What Is a Token? (And Why It Matters for Understanding AI)
When you send a message to an AI tool, something happens before it does anything with your words. It breaks them apart. Not into letters, and not exactly into words either, but into chunks called tokens. That process happens invisibly and instantly, but it shapes everything about how the AI reads your input and generates a response.
Tokens are the basic unit of text that AI language models work with. Understanding what they are takes about two minutes. Understanding what they explain about AI behavior takes a little longer, and it's worth it.
A token is roughly equivalent to a word, but not exactly. Common short words like "the" or "and" are usually one token each. Longer or less common words often get split into two or more tokens. The word "tokenization" might be broken into "token" and "ization." A word in a language the model has less training data for might be broken into even smaller pieces. Punctuation, spaces, and line breaks are tokens too. As a rough rule of thumb, one token is approximately four characters of English text, which works out to about 75 words per 100 tokens.
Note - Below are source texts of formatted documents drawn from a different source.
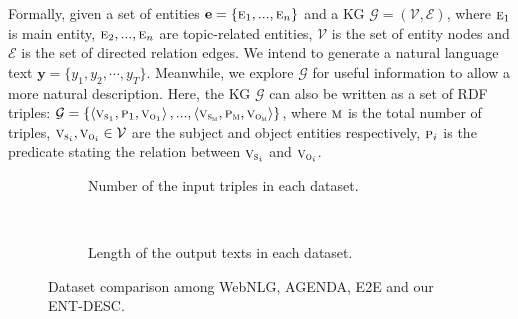 \documentclass[11pt,a4paper]{article}
\renewcommand{\vec}[1]{\mathbf{#1}} \usepackage{color, colortbl}
\renewcommand{\vec}[1]{\mathbf{#1}}
\begin{document}
Formally, given a set of entities $\vec{e} = \left \{ \textsc{e}_{1}, ..., \textsc{e}_{n} \right \}$ and a KG $\mathcal{G} = \left ( \mathcal{V}, \mathcal{E}\right )$, where $\textsc{e}_{1}$ is main entity, $\textsc{e}_{2}, ..., \textsc{e}_{n}$ are topic-related entities, $\mathcal{V}$ is the set of entity nodes and $\mathcal{E}$ is the set of directed relation edges.
We intend to generate a natural language text $\vec{y} = \{y_1, y_2,\cdots,y_{T}\}$.
Meanwhile, we explore $\mathcal{G}$ for useful information to allow a more natural description. Here, the KG $\mathcal{G}$ can also be written as a set of RDF triples: $\mathcal{G} = \left \{ \left < \textsc{v}_{\textsc{s}_{1}}, \textsc{p}_{1}, \textsc{v}_{\textsc{o}_{1}} \right >, ..., \left < \textsc{v}_{\textsc{s}_{\textsc{m}}}, \textsc{p}_{\textsc{m}}, \textsc{v}_{\textsc{o}_{\textsc{m}}} \right > \right \}$, where $\textsc{m}$ is the total number of triples, $\textsc{v}_{\textsc{s}_{i}}, \textsc{v}_{\textsc{o}_{i}} \in \mathcal{V}$ are the subject and object entities respectively, $\textsc{p}_{i}$ is the predicate stating the relation between $\textsc{v}_{\textsc{s}_{i}}$ and $\textsc{v}_{\textsc{o}_{i}}$.

\begin{table}[!t]
\centering
{}
\caption{Dataset statistics of WebNLG, AGENDA and our prepared ENT-DESC. 
\label{tb:stats_ds}}
\end{table}





\begin{figure*}[!t]
    \centering
    \begin{subfigure}[t]{0.5\textwidth}
        \centering
        \caption{Number of the input triples in each dataset.}
    \end{subfigure}~ 
    \begin{subfigure}[t]{0.5\textwidth}
        \centering
        \caption{Length of the output texts in each dataset.}
    \end{subfigure}
\caption{Dataset comparison among WebNLG, AGENDA, E2E and our ENT-DESC.}
\label{fig:dataset_compa}
\end{figure*}
\end{document}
Why does this matter? Because AI language models don't process unlimited amounts of text at once. Every model has what's called a context window, which is the maximum number of tokens it can hold in its working memory at one time. That includes your input, any background instructions, and the response it's generating. When you hit that limit, the model can't see what came before it. In a long conversation, earlier parts of the exchange can effectively disappear from the model's awareness. This is why AI tools sometimes seem to forget what you told them at the start of a long session. They haven't malfunctioned. They've simply run out of room.
Tokens also explain why AI tools aren't free to operate at scale. The cost of running a language model is largely calculated in tokens, both the ones coming in and the ones going out. When organizations think about deploying AI across their operations, token consumption is one of the main variables they're managing. A system that processes thousands of customer queries a day is processing millions of tokens, and that has a direct cost attached to it. Understanding tokens is part of understanding the economics of AI at scale.
There's a practical implication here for anyone using AI tools at work. The way you write your prompts affects how many tokens you use, and more importantly, it affects how much of the context window is available for the model to work with. Verbose instructions, long pasted documents, and extended back-and-forth conversations all consume tokens. Being concise isn't just good communication practice when working with AI. It's also more efficient in a technical sense.
None of this requires any technical background to act on. You don't need to count tokens or think about them consciously in most situations. But knowing they exist, knowing that AI models have a working memory limit measured in them, and knowing that the cost and behavior of AI systems is bound up in them gives you a more accurate mental model of what's actually happening when you use these tools. And a more accurate mental model tends to make you better at using them.